Doch nicht auf September verschoben. 

Hallo Herbboy,
ich plane wieder einmal meinen PC aufzurüsten. Habe mir folgendes rausgesucht:

RTX 2060 (vorhanden)
Ryzen 5 3600 (aktuell Intel® Xeon® Prozessor E3-1231 v3)
?? Mainboard zb MSI B450M Pro-VDH Max oder Gigabyte B450 Aorus Elite oder ASRock b540 ??
Crucial Ballistix BL2K8G36C16U4B 3600 MHz, DDR4, DRAM, Desktop Gaming Speicher Kit, 16GB (8GB x2), CL16, Schwarz 
Xigmatek Alfar schwarz (CCM-38ABX-U02) (vorhanden)
450 Watt be quiet! Straight Power E9 Non-Modular 80+ Gold (vorhanden)
be Quiet!

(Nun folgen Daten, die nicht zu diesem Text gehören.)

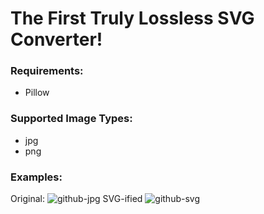 # The First Truly Lossless SVG Converter!

### Requirements: 
+ Pillow

### Supported Image Types: 
+ jpg
+ png

### Examples: 
Original: ![github-jpg](https://cdn.rawgit.com/mattrberry/lossless-png-to-svg/master/examples/github.jpg) SVG-ified ![github-svg](https://cdn.rawgit.com/mattrberry/lossless-png-to-svg/master/examples/github.svg)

Pure Rock | CPU-Luftkühler | BK009  (vorhanden)
Crucial MX500 CT1000MX500SSD4 1TB (3D NAND, SATA, M.2 Type 2280SS, Internes SSD) 

Die M.2 SSD würde ich zusätzlich zu meiner alten SSD und HDD nutzen wolllen für Windows und wichtige Spiele. Um den CPU Lüfter umzubauen brauche ich wahrscheinlich neue Wärmeleitpaste?
Mein allergrößtes Fragezeichen steht hinter dem Mainboard. Es sollte alles möglichst problemfrei und unkompliziert sein (also gleich richtige Bios Version, genug Anschlüsse für die 3 Festplatten etc, habe da paar Schauergeschichten in Amazon Bewertungen gelesen)

Vielen Dank schon mal für die Hilfe!


----------



## Herbboy (28. April 2020)

Die "Max"-Modelle von MSI sind definitiv immer neu genug, da es die Serie erst seit den 3000er-Ryzen-CPUs gibt    und ich kenne kein Sockel AM4-Board mit weniger als 4 Ports für SATA-Laufwerke. 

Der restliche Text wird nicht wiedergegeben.